About this exercise:
Search the entries below for "documentclass". Report each line where it occurs.

(Source texts of formatted documents)
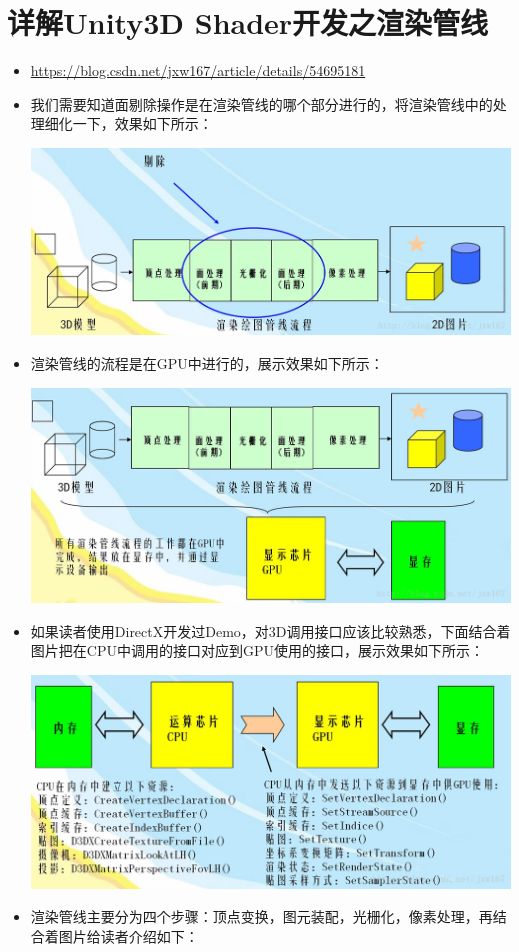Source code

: \documentclass[9pt, b5paper]{article}
\begin{document}
\section{详解Unity3D Shader开发之渲染管线}
\label{sec-4}
\begin{itemize}
\item \url{https://blog.csdn.net/jxw167/article/details/54695181}
\item 我们需要知道面剔除操作是在渲染管线的哪个部分进行的，将渲染管线中的处理细化一下，效果如下所示：

\includegraphics[width=.9\linewidth]{./pic/culling.png}
\item 渲染管线的流程是在GPU中进行的，展示效果如下所示：

\includegraphics[width=.9\linewidth]{./pic/gpuculling.png}
\item 如果读者使用DirectX开发过Demo，对3D调用接口应该比较熟悉，下面结合着图片把在CPU中调用的接口对应到GPU使用的接口，展示效果如下所示：

\includegraphics[width=.9\linewidth]{./pic/cullingfuncs.png}
\item 渲染管线主要分为四个步骤：顶点变换，图元装配，光栅化，像素处理，再结合着图片给读者介绍如下：


\end{itemize}
\end{document}
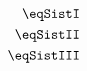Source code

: \begin{equation} \label{eq:ExMultiOneN}
	\begin{aligned}
		\eqSistI \\
		\eqSistII \\
		\eqSistIII
	\end{aligned}
\end{equation}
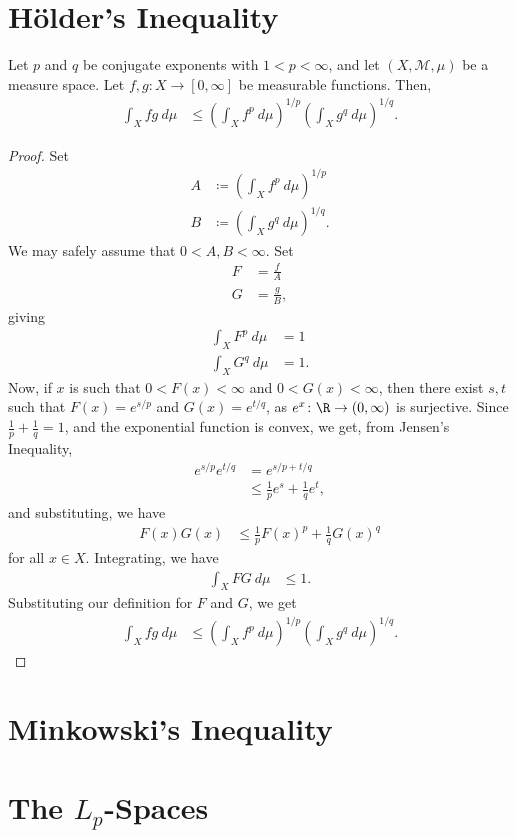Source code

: \documentclass[10pt]{mypackage}
\begin{document}
\section{Hölder's Inequality}%
\begin{theorem}
  Let $p$ and $q$ be conjugate exponents with $1 < p < \infty$, and let $\left( X,\mathcal{M},\mu \right)$ be a measure space. Let $f,g\colon X\rightarrow [0,\infty]$ be measurable functions. Then,
  \begin{align*}
    \int_{X}^{} fg\:d\mu &\leq \left( \int_{ X }^{} f^{p}\:d\mu \right)^{1/p}\left( \int_{X}^{} g^{q}\:d\mu \right)^{1/q}.
  \end{align*}
\end{theorem}
\begin{proof}
  Set
  \begin{align*}
    A &\coloneq \left( \int_{X}^{} f^{p}\:d\mu \right)^{1/p}\\
    B &\coloneq \left( \int_{X}^{} g^{q}\:d\mu \right)^{1/q}.
  \end{align*}
  We may safely assume that $0 < A,B < \infty$. Set
  \begin{align*}
    F &= \frac{f}{A}\\
    G &= \frac{g}{B},
  \end{align*}
  giving
  \begin{align*}
    \int_{X}^{} F^{p}\:d\mu &= 1\\
    \int_{X}^{} G^{q}\:d\mu &= 1.
  \end{align*}
  Now, if $x$ is such that $0 < F(x) < \infty$ and $0 < G(x) < \infty$, then there exist $s,t$ such that $F(x) = e^{s/p}$ and $G(x) = e^{t/q}$, as $e^{x}\colon \R\rightarrow (0,\infty)$ is surjective. Since $\frac{1}{p} + \frac{1}{q} = 1$, and the exponential function is convex, we get, from Jensen's Inequality,
  \begin{align*}
    e^{s/p}e^{t/q} &= e^{s/p + t/q}\\
                   &\leq \frac{1}{p}e^{s} + \frac{1}{q}e^{t},
  \end{align*}
  and substituting, we have
  \begin{align*}
    F(x)G(x) &\leq \frac{1}{p}F(x)^{p} + \frac{1}{q}G(x)^{q}
  \end{align*}
  for all $x\in X$. Integrating, we have
  \begin{align*}
    \int_{X}^{} FG\:d\mu &\leq 1.
  \end{align*}
  Substituting our definition for $F$ and $G$, we get
  \begin{align*}
    \int_{X}^{} fg\:d\mu &\leq \left( \int_{X}^{} f^p\:d\mu \right)^{1/p} \left( \int_{X}^{} g^{q}\:d\mu \right)^{1/q}.
  \end{align*}
\end{proof}
\section{Minkowski's Inequality}%
\section{The $L_p$-Spaces}%
\end{document}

Answer section:
: \documentclass[9pt, b5paper]{article}
: \documentclass[10pt]{mypackage}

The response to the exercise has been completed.